The insulin polymorphism -23Hph increases the risk for type 1 diabetes mellitus in the Romanian population

Danut Cimponeriu 1,, Pompilia Apostol 1, Irina Radu 1, Anne Marie Craciun 2, Cristian Serafinceanu 2, Mihai Toma 1, Cristian Panaite 2, Dan Cheta 2
PMCID: PMC3036149  PMID: 21637566

Abstract

The insulin -23Hph and IGF2 Apa polymorphisms were genotyped in Romanian patients with T1DM (n = 204), T2DM (n = 215) or obesity (n = 200) and normoponderal healthy subjects (n = 750). The genotypes of both polymorphisms were distributed in concordance with Hardy-Weinberg equilibrium in all groups. The -23Hph AA genotype increased the risk for T1DM (OR: 3.22, 95%CI: 2.09-4.98, p < 0,0001), especially in patients without macroalbuminuria (OR: 4.32, 95%CI: 2.54-7.45, p < 0,0001). No other significant association between the alleles or genotypes of insulin -23Hph and IGF2 Apa and diabetes or obesity was identified.

Keywords: Insulin -23Hph, insulin-like growth factor 2 Apa, diabetes, obesity, case-control study

Introduction

Insulin and IGF2 (11p15.5) are candidate genes for complex traits, including type I diabetes mellitus (T1DM) (Owerbach and Gabbay, 1994), type II diabetes mellitus (T2DM) (Huxtable et al., 2000) and obesity with onset especially in childhood and middle-age (O'Dell et al., 1999; Le Stunff et al., 2001; Gu et al., 2002; Roth et al., 2002; Heude et al., 2004). It is very difficult to determine the real marker(s) for susceptibility to these complex traits, because many polymorphisms from this region of chromosome 11 are in strong linkage disequilibrium with each other. As a consequence, several functional polymorphisms from the insulin – IGF2 region have been frequently implicated with diabetes and/or obesity in association or linkage based studies. One of these is a VNTR polymorphism located in the insulin promoter, 596 bp upstream of the insulin start codon. Some of its variants may adopt noncanonical conformations that can be recognized by trans regulator factors, like Pur-1/MAZ. The Insulin -23HphI and IGF2 Apa are other polymorphisms that have recently received attention (Barratt et al., 2004; Marchand and Polychronakos, 2007), because they may interfere with gene expression (Vafiadis et al., 1998; Kralovicova et al., 2006) and predisposition to some pathologic traits (O'Dell et al., 1997, 1999; Gaunt et al., 2001).

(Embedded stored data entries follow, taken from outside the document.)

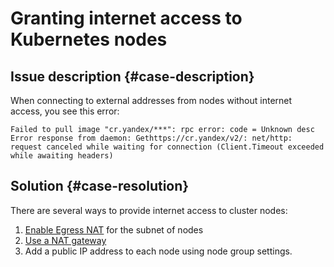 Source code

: # Granting internet access to Kubernetes nodes



## Issue description {#case-description}

When connecting to external addresses from nodes without internet access, you see this error:

```text
Failed to pull image "cr.yandex/***": rpc error: code = Unknown desc
Error response from daemon: Gethttps://cr.yandex/v2/: net/http:
request canceled while waiting for connection (Client.Timeout exceeded while awaiting headers)
```

## Solution {#case-resolution}

There are several ways to provide internet access to cluster nodes:

1. [Enable Egress NAT](https://cloud.yandex.ru/docs/vpc/operations/enable-nat) for the subnet of nodes
2. [Use a NAT gateway](https://cloud.yandex.ru/docs/vpc/concepts/gateways#nat-gateway)
3. Add a public IP address to each node using node group settings.

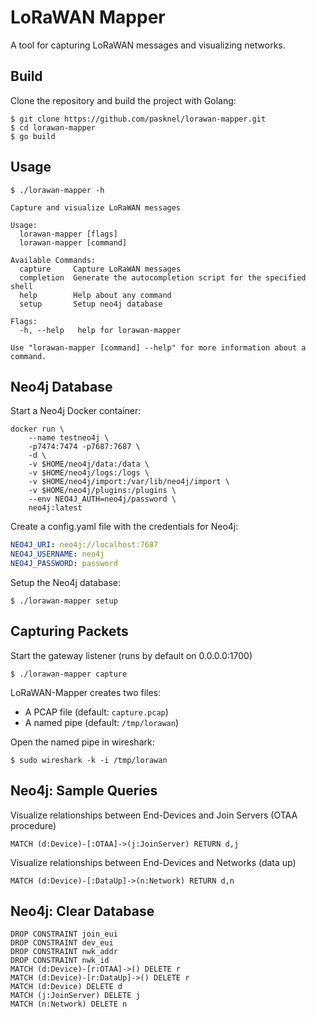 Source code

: # LoRaWAN Mapper

A tool for capturing LoRaWAN messages and visualizing networks.

## Build

Clone the repository and build the project with Golang:

```
$ git clone https://github.com/pasknel/lorawan-mapper.git
$ cd lorawan-mapper
$ go build
```

## Usage

```
$ ./lorawan-mapper -h 

Capture and visualize LoRaWAN messages

Usage:
  lorawan-mapper [flags]
  lorawan-mapper [command]

Available Commands:
  capture     Capture LoRaWAN messages
  completion  Generate the autocompletion script for the specified shell
  help        Help about any command
  setup       Setup neo4j database

Flags:
  -h, --help   help for lorawan-mapper

Use "lorawan-mapper [command] --help" for more information about a command.
```

## Neo4j Database

Start a Neo4j Docker container:

```
docker run \
    --name testneo4j \
    -p7474:7474 -p7687:7687 \
    -d \
    -v $HOME/neo4j/data:/data \
    -v $HOME/neo4j/logs:/logs \
    -v $HOME/neo4j/import:/var/lib/neo4j/import \
    -v $HOME/neo4j/plugins:/plugins \
    --env NEO4J_AUTH=neo4j/password \
    neo4j:latest
```

Create a config.yaml file with the credentials for Neo4j:

```yaml
NEO4J_URI: neo4j://localhost:7687
NEO4J_USERNAME: neo4j
NEO4J_PASSWORD: password
```

Setup the Neo4j database:

```
$ ./lorawan-mapper setup
```

## Capturing Packets

Start the gateway listener (runs by default on 0.0.0.0:1700)

```
$ ./lorawan-mapper capture
```

LoRaWAN-Mapper creates two files:
- A PCAP file (default: `capture.pcap`)
- A named pipe (default: `/tmp/lorawan`)

Open the named pipe in wireshark:

```
$ sudo wireshark -k -i /tmp/lorawan
```

## Neo4j: Sample Queries

Visualize relationships between End-Devices and Join Servers (OTAA procedure)

```
MATCH (d:Device)-[:OTAA]->(j:JoinServer) RETURN d,j
```

Visualize relationships between End-Devices and Networks (data up)

```
MATCH (d:Device)-[:DataUp]->(n:Network) RETURN d,n
```

## Neo4j: Clear Database

```
DROP CONSTRAINT join_eui
DROP CONSTRAINT dev_eui
DROP CONSTRAINT nwk_addr
DROP CONSTRAINT nwk_id
MATCH (d:Device)-[r:OTAA]->() DELETE r
MATCH (d:Device)-[r:DataUp]->() DELETE r
MATCH (d:Device) DELETE d
MATCH (j:JoinServer) DELETE j
MATCH (n:Network) DELETE n
```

In this study we tested the possible association between two polymorphisms from the insulin – IGF2 region and T1DM, T2DM and obesity.

Subjects and Methods

Subjects

A total of 1369 unrelated Romanian Caucasians (682 men, 687 women), older than 18 years, was enrolled in the study. Patients with T1DM (n = 204), T2DM (n = 215) or obesity (n = 200) diagnosed for at least two years were selected from the N Paulescu Institute (Bucharest, Romania). T1DM patients were selected if they were younger than 20 years at the onset of the disease, required daily insulin treatment and had a BMI between 18.5-25 kg/m2. T2DM patients were included if they had had more than two fasting glycemia values above 140 mg/dL after the age of 30 years old, a BMI of 18.5-30 kg/m2 and required no treatment with insulin. Obese patients were selected based on BMI values between 30-40 kg/m2 and glycemia in a fasting state ≤ 110 mg/dL. The presence or absence of hypertension (blood pressure above 130/85 mm Hg or treatment with antihypertensive medication), smoking (more than five cigarettes per day, for at least one year) and drinking (at least 25 g of alcohol per day, for at least one year) habits were recorded for all participants.

The control subjects comprised a total of 750 individuals (381 men, 369 women) selected from visitors attending two medical clinics from Bucharest for routine checking. They were matched for age, sex, ethnicity and birth place with patients and were equally distributed into Hc1, Hc2 and Hc3 groups. All normal individuals had no relatives with DM, obesity or other genetic syndromes.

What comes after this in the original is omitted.